Iowa Speedway is a 7/8-mile (1.4 km) paved oval motor racing track in Newton, Iowa, United States, approximately 30 mi east of Des Moines. The track was designed with influence from Rusty Wallace and patterned after Richmond Raceway, a short track where Wallace was very successful. It has over 25,000 permanent seats as well as a unique multi-tiered Recreational Vehicle viewing area along the backstretch.

==== Entry list ====
- (R) denotes rookie driver.

| # | Driver | Team | Make | Sponsor |
| 2 | Andrés Pérez de Lara | Rev Racing | Chevrolet | Max Siegel Inc. |
| 03 | Alex Clubb | Clubb Racing Inc. | Ford | Race Parts Liquidators |
| 06 | Kevin Hinckle | Wayne Peterson Racing | Toyota | KH Automotive |
| 6 | Lavar Scott (R) | Rev Racing | Chevrolet | Max Siegel Inc. |
| 10 | Christopher Tate | Fast Track Racing | Toyota | T-Top Manufacturing |
| 11 | Zachary Tinkle | Fast Track Racing | Toyota | Racing for Rescues |
| 12 | Ryan Roulette | Fast Track Racing | Ford | Bellator Recruiting Academy / VFW |
| 15 | Kris Wright | Venturini Motorsports | Toyota | FNB Corporation |
| 17 | Marco Andretti | Cook Racing Technologies | Chevrolet | Group 1001 |
| 18 | William Sawalich | Joe Gibbs Racing | Toyota | Starkey / SoundGear |
| 20 | Gio Ruggiero (R) | Venturini Motorsports | Toyota | JBL |
| 22 | Amber Balcaen | Venturini Motorsports | Toyota | ICON Direct |
| 23 | Mason Mitchell | Sigma Performance Services | Chevrolet | Karl Chevrolet / B-Bop's / SPS |
| 25 | Toni Breidinger | Venturini Motorsports | Toyota | Ruedebusch Development |
| 28 | Connor Zilisch (R) | Pinnacle Racing Group | Chevrolet | Chevrolet Performance |
| 31 | Rita Goulet | Rise Motorsports | Chevrolet | NationalPolice.org |
| 32 | Christian Rose | AM Racing | Ford | West Virginia Department of Tourism |
| 35 | Greg Van Alst | Greg Van Alst Motorsports | Ford | CB Fabricating / Top Choice Fence |
| 39 | D. L. Wilson | CW Motorsports | Toyota | ETR / Heart O' Texas Speedway |
| 48 | Brad Smith | Brad Smith Motorsports | Ford | Copraya.com |
| 55 | Gus Dean | Venturini Motorsports | Toyota | VMS |
| 73 | Andy Jankowiak | KLAS Motorsports | Toyota | Acacia Energy |
| 86 | Presley Sorah | Clubb Racing Inc. | Ford | Race Parts Liquidators |
| 93 | Cody Dennison (R) | CW Motorsports | Chevrolet | Timcast |
| 98 | Dale Shearer | Shearer Speed Racing | Toyota | Shearer Speed Racing |
| 99 | Michael Maples (R) | Fast Track Racing | Chevrolet | Don Ray Petroleum LLC |
Official entry list

== Practice ==
The first and only practice session was held on Friday, June 14, at 2:00 PM CST, and lasted for 45 minutes. Gio Ruggiero, driving for Venturini Motorsports, would set the fastest time in the session, with a lap of 23.104, and a speed of 136.340 mph.

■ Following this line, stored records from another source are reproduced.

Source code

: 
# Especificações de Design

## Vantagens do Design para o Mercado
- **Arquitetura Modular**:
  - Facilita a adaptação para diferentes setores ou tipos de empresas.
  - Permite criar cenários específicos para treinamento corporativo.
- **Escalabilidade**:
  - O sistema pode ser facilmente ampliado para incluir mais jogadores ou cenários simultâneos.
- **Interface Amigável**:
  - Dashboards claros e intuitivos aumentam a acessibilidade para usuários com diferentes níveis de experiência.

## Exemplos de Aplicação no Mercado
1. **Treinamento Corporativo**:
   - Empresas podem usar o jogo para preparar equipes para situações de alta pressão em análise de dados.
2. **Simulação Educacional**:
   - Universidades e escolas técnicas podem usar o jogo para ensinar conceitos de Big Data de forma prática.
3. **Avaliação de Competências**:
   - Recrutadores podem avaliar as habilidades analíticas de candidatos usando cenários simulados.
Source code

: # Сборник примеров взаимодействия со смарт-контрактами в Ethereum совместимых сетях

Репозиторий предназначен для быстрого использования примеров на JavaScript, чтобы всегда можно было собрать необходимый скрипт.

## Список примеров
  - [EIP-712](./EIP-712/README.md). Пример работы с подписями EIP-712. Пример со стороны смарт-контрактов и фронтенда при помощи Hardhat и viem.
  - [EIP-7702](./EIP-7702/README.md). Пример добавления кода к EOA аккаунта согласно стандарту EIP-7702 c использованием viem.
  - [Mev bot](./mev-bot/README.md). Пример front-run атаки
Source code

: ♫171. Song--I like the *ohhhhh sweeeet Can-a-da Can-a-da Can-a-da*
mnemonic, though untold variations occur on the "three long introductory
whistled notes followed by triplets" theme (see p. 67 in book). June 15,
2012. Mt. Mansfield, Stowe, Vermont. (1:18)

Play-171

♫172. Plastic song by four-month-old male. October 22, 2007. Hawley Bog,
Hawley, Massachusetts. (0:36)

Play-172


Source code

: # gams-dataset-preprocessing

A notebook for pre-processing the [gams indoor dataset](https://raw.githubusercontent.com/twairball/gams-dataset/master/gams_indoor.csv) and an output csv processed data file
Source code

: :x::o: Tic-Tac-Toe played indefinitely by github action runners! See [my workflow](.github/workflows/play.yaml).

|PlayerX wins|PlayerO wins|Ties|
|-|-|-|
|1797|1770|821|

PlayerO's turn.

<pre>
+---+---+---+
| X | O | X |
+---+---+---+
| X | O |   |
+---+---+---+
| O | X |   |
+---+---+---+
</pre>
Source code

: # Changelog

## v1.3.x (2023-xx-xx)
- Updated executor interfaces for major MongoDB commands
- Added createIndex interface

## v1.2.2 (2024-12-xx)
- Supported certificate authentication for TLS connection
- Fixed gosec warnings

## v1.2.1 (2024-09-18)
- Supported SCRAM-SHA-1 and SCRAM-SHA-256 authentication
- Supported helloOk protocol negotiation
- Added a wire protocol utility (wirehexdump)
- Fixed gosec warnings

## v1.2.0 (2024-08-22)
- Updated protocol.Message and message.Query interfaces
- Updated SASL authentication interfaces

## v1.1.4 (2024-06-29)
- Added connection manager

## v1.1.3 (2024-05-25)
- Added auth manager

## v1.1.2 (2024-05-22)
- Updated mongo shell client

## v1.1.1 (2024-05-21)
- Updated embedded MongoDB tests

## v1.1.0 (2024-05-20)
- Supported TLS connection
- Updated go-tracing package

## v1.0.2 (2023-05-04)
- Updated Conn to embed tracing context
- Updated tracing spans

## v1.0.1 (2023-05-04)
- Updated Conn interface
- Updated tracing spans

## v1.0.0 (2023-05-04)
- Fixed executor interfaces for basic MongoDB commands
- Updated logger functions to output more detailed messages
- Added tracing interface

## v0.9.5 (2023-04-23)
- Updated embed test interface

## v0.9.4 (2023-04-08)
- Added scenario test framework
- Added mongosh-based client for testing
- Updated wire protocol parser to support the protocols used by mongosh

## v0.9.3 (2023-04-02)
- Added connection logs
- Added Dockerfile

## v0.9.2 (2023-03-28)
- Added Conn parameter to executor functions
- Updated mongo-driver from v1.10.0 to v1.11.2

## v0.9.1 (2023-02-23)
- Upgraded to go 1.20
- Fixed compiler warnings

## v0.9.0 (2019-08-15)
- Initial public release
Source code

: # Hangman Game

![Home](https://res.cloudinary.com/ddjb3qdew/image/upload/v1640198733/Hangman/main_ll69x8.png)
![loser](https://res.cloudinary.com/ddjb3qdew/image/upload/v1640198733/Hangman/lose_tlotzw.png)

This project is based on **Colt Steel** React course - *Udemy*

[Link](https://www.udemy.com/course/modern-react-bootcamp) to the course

| Pos. | # | Driver | Team | Make | Time | Speed |
| 1 | 20 | Gio Ruggiero (R) | Venturini Motorsports | Toyota | 23.104 | 136.340 |
| 2 | 28 | Connor Zilisch (R) | Pinnacle Racing Group | Chevrolet | 23.183 | 135.875 |
| 3 | 55 | Gus Dean | Venturini Motorsports | Toyota | 23.390 | 134.673 |
Full practice results

== Qualifying ==
Qualifying was held on Friday, June 14, at 3:00 PM CST. The qualifying system used is a multi-car, multi-lap based system. All drivers will be on track for a 20-minute timed session, and whoever sets the fastest time in that session will win the pole.

Gio Ruggiero, driving for Venturini Motorsports, would score the pole for the race, with a lap of 23.232, and a speed of 135.589 mph.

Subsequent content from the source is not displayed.